March 23, 2011 / 6:16 PM / 6 years ago

Violinos raros retornam da Rússia à Itália para concerto em Roma

3 Min, DE LEITURA

Por Philip Pullella

ROMA (Reuters Life!) - Para os amantes da música, ouvir virtuoses do violino e violoncelo tocando um instrumento de Stradivarius ou Guarnieri já seria um vislumbre do paraíso, mas ouvir uma dúzia ao mesmo tempo é uma oportunidade única na vida.

Foi precisamente a oportunidade que teve uma plateia em Roma na noite de terça-feira, quando o violinista italiano Uto Ughi, o russo Yuri Bashmet e outros tocaram Mozart, Paganini e Tchaikovsky em instrumentos dos séculos 16, 17 e 18.

Os 13 instrumentos preciosos - sete violinos, três violas e dois violoncelos - foram emprestados pelo Museu Central Estatal Glinka de Cultura Musical, em Moscou, e tocados em público.

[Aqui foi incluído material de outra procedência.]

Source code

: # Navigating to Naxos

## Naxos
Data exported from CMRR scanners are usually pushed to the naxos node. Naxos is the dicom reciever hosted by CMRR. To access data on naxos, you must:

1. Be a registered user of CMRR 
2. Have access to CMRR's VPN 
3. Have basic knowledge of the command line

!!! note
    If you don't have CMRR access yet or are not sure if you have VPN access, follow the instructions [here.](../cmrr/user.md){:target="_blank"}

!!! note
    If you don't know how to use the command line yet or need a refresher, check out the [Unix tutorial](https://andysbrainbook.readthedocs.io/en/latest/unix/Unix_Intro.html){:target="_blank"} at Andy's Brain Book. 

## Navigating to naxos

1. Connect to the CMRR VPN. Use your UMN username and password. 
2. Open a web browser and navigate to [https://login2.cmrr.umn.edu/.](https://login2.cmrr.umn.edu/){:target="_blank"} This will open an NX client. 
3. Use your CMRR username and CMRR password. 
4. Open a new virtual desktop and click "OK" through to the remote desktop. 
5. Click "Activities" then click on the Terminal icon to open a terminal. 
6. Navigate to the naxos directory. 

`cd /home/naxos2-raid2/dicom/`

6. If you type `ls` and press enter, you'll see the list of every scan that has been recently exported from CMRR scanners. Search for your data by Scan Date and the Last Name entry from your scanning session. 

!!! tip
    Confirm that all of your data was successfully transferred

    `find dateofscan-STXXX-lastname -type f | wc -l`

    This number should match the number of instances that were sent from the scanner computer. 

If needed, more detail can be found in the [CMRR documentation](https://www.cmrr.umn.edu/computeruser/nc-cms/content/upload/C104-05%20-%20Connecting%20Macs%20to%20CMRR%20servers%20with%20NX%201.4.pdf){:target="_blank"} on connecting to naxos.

"Sempre foi meu sonho trazer estes instrumentos de volta para serem tocados no país onde nasceram", disse Bashmet ao público.

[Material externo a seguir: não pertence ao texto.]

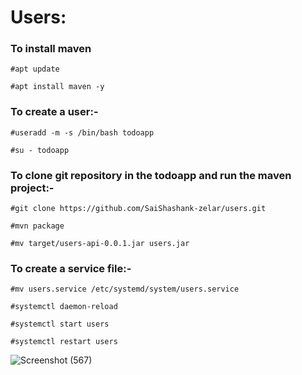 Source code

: # Users:

### To install maven 

    #apt update
    
    #apt install maven -y

### To create a user:-

    #useradd -m -s /bin/bash todoapp
    
    #su - todoapp
    
### To clone git repository in the todoapp and run the maven project:-

    #git clone https://github.com/SaiShashank-zelar/users.git
    
    #mvn package
    
    #mv target/users-api-0.0.1.jar users.jar
    
### To create a service file:-

    #mv users.service /etc/systemd/system/users.service
    
    #systemctl daemon-reload

    #systemctl start users
 
    #systemctl restart users



![Screenshot (567)](https://user-images.githubusercontent.com/82635540/115705663-71809a80-a38a-11eb-8d60-2918cbdfe4d8.png)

De fato, a simples visão dos instrumentos raros deixou alguns membros da plateia do auditório Conciliazione hipnotizados, como se estivessem contemplando uma visão sagrada.

Entre os instrumentos, cinco foram criados pela família Stradivari, dois pela família Guarnieri, um pela família Amati e outros por luthiers individuais.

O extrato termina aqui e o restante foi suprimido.